The university came up with a plan in which campus personnel and neighbors in the immediately surrounding area would simultaneously play that same starling distress call on whatever audio equipment they could find and bang blocks of wood together until the flocks took off.
Living just a block from campus, my father, a professor there, would haul our big console stereo out onto the front porch, then play that horrendous screeching bird noise while my little sister and I banged our blocks together until our ears rang. Our neighbors up and down the street did likewise.
It was all very scientific, with the local experts determining the best time of the evening to launch the attacks. It evidently worked, too, because as I grew older, flocks of starling weren’t an issue anymore.
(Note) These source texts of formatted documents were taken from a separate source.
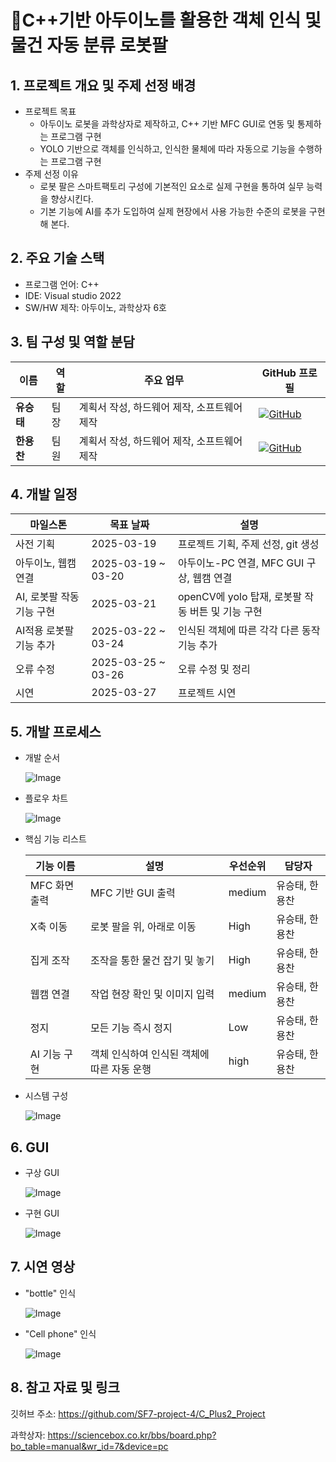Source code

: # 🦾C++기반 아두이노를 활용한 객체 인식 및 물건 자동 분류 로봇팔

## 1. 프로젝트 개요 및 주제 선정 배경
- 프로젝트 목표
  - 아두이노 로봇을 과학상자로 제작하고, C++ 기반 MFC GUI로 연동 및 통제하는 프로그램 구현
  - YOLO 기반으로 객체를 인식하고, 인식한 물체에 따라 자동으로 기능을 수행하는 프로그램 구현
- 주제 선정 이유
  - 로봇 팔은 스마트팩토리 구성에 기본적인 요소로 실제 구현을 통하여 실무 능력을 향상시킨다.
  - 기본 기능에 AI를 추가 도입하여 실제 현장에서 사용 가능한 수준의 로봇을 구현해 본다.
    
## 2. 주요 기술 스택
- 프로그램 언어:  C++
- IDE: Visual studio 2022
- SW/HW 제작: 아두이노, 과학상자 6호

  

## 3. 팀 구성 및 역할 분담
| 이름 | 역할 | 주요 업무 | GitHub 프로필 |
|------|------|--------------|-----------|
| **유승태** | 팀장 | 계획서 작성, 하드웨어 제작, 소프트웨어 제작 | [![GitHub](https://img.shields.io/badge/GitHub-Profile-black?logo=github)](https://github.com/Yoo-Seung-Tae) |
| **한용찬** | 팀원 | 계획서 작성, 하드웨어 제작, 소프트웨어 제작 | [![GitHub](https://img.shields.io/badge/GitHub-Profile-black?logo=github)](https://github.com/gksdydcks) |

## 4. 개발 일정
| 마일스톤 | 목표 날짜           | 설명                                               |
|----------|--------------------|----------------------------------------------------|
| 사전 기획 | 2025-03-19         | 프로젝트 기획, 주제 선정, git 생성                |
| 아두이노, 웹캠 연결 | 2025-03-19 ~ 03-20 | 아두이노-PC 연결, MFC GUI 구상, 웹캠 연결        |
| AI, 로봇팔 작동 기능 구현 | 2025-03-21         | openCV에 yolo 탑재, 로봇팔 작동 버튼 및 기능 구현 |
| AI적용 로봇팔 기능 추가 | 2025-03-22 ~ 03-24 | 인식된 객체에 따른 각각 다른 동작 기능 추가      |
| 오류 수정 | 2025-03-25 ~ 03-26 | 오류 수정 및 정리                                 |
| 시연     | 2025-03-27         | 프로젝트 시연                                     |
  
## 5. 개발 프로세스

- 개발 순서
  
  ![Image](https://github.com/user-attachments/assets/52551129-a361-4d33-9fbf-28e8d312edff)
     
  
- 플로우 차트
  
   ![Image](https://github.com/user-attachments/assets/3c8df252-c954-4844-8dfd-3db2889784ba)

- 핵심 기능 리스트

  | 기능 이름 | 설명 | 우선순위 | 담당자 |
  | --- | --- | --- | --- |
  | MFC 화면 출력 | MFC 기반 GUI 출력 | medium | 유승태, 한용찬 |
  | X축 이동 | 로봇 팔을 위, 아래로 이동 | High | 유승태, 한용찬 |
  | 집게 조작 | 조작을 통한 물건 잡기 및 놓기 | High | 유승태, 한용찬 |
  | 웹캠 연결 | 작업 현장 확인 및 이미지 입력 | medium | 유승태, 한용찬 |
  | 정지 | 모든 기능 즉시 정지 | Low | 유승태, 한용찬 |
  | AI 기능 구현 | 객체 인식하여 인식된 객체에 따른 자동 운행 | high | 유승태, 한용찬 |
  
- 시스템 구성
  
   ![Image](https://github.com/user-attachments/assets/78889616-6ee7-4c72-9366-1b5864110798)



## 6. GUI
- 구상 GUI
  
  ![Image](https://github.com/user-attachments/assets/71c54c5f-3258-40f0-a725-031e8ad4a393)

  
- 구현 GUI
  
  ![Image](https://github.com/user-attachments/assets/1efa7de3-a41b-489c-8080-1f71607fd9df)



## 7. 시연 영상
- "bottle" 인식
  
  ![Image](https://github.com/user-attachments/assets/e79c24b6-a208-40dc-a8c6-91dec8320a4d)

- "Cell phone" 인식
  
  ![Image](https://github.com/user-attachments/assets/c62019f7-42bb-4b3c-8749-42a473dd52e0)


## 8. 참고 자료 및 링크

깃허브 주소: https://github.com/SF7-project-4/C_Plus2_Project

과학상자: https://sciencebox.co.kr/bbs/board.php?bo_table=manual&wr_id=7&device=pc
Still, for years after that we would occasionally pull out that 45 of the tortured starling and play it on the stereo to drive our pet cats absolutely batty.
Call in the Falcon’s.
Just before dark, a crop-duster would spray liquid detergent over the massive roost.
Spraying was timed to co-ordinate with light rain falling, and near freezing temperatures.
The detergent washed away the birds protective oils, and they simply froze to death overnight.
Front end loaders hauled them away, along with their droppings, measured in feet, below the trees.
I still have small scaring in a lung from my own bout with histoplasmosis..
That was the way the infestations were handled near Memphis Tn. in the late fifties.